* **What needs to be done**
Copy each line below in which the string "hyperlink" appears.

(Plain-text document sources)
- Opening Delimiter -
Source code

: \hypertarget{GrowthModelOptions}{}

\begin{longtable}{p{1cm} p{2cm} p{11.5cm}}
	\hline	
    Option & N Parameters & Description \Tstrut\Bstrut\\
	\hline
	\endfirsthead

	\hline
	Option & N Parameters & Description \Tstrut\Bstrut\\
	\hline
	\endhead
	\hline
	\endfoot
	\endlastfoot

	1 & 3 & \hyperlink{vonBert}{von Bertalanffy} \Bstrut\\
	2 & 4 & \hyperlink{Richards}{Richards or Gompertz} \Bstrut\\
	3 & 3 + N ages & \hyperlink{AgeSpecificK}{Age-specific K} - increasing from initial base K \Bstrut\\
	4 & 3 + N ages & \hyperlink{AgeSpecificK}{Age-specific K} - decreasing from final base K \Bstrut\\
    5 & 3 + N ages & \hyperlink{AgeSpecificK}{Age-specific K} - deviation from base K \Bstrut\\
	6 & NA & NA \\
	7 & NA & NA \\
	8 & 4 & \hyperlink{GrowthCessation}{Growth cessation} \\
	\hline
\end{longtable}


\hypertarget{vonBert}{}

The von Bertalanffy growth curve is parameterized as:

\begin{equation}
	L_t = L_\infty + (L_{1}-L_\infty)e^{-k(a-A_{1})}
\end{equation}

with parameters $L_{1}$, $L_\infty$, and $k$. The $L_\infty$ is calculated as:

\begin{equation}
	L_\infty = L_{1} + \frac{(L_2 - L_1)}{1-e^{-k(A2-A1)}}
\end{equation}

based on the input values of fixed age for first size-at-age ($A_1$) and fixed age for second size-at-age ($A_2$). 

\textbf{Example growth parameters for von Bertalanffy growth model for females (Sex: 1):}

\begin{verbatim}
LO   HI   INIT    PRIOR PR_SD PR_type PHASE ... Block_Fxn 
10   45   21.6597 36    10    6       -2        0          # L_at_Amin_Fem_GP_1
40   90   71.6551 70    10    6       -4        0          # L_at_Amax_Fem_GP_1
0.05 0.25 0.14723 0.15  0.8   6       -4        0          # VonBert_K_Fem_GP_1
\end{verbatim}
- Closing Delimiter -
- Opening Delimiter -
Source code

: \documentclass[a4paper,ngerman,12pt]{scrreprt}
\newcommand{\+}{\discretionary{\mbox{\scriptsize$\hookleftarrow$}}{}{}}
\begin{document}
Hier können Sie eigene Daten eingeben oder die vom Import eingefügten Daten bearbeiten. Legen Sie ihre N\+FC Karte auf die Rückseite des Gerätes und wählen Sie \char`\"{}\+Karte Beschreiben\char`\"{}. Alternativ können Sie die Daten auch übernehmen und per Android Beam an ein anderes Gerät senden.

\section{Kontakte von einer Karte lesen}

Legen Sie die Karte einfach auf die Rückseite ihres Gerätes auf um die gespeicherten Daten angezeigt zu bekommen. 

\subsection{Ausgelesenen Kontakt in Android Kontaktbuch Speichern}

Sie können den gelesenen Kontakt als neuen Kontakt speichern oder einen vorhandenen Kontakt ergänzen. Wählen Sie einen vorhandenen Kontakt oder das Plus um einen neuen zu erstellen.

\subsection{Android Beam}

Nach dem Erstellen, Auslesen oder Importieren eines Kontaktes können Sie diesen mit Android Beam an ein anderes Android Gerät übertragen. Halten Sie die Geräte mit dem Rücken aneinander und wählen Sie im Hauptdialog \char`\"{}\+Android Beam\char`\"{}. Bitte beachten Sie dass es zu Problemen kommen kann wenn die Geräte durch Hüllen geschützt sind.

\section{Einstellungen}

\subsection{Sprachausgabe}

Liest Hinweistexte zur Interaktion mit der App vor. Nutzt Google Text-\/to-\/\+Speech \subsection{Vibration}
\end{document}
- Closing Delimiter -
* **Task result**
	1 & 3 & \hyperlink{vonBert}{von Bertalanffy} \Bstrut\\
	2 & 4 & \hyperlink{Richards}{Richards or Gompertz} \Bstrut\\
	3 & 3 + N ages & \hyperlink{AgeSpecificK}{Age-specific K} - increasing from initial base K \Bstrut\\
	4 & 3 + N ages & \hyperlink{AgeSpecificK}{Age-specific K} - decreasing from final base K \Bstrut\\
    5 & 3 + N ages & \hyperlink{AgeSpecificK}{Age-specific K} - deviation from base K \Bstrut\\
	8 & 4 & \hyperlink{GrowthCessation}{Growth cessation} \\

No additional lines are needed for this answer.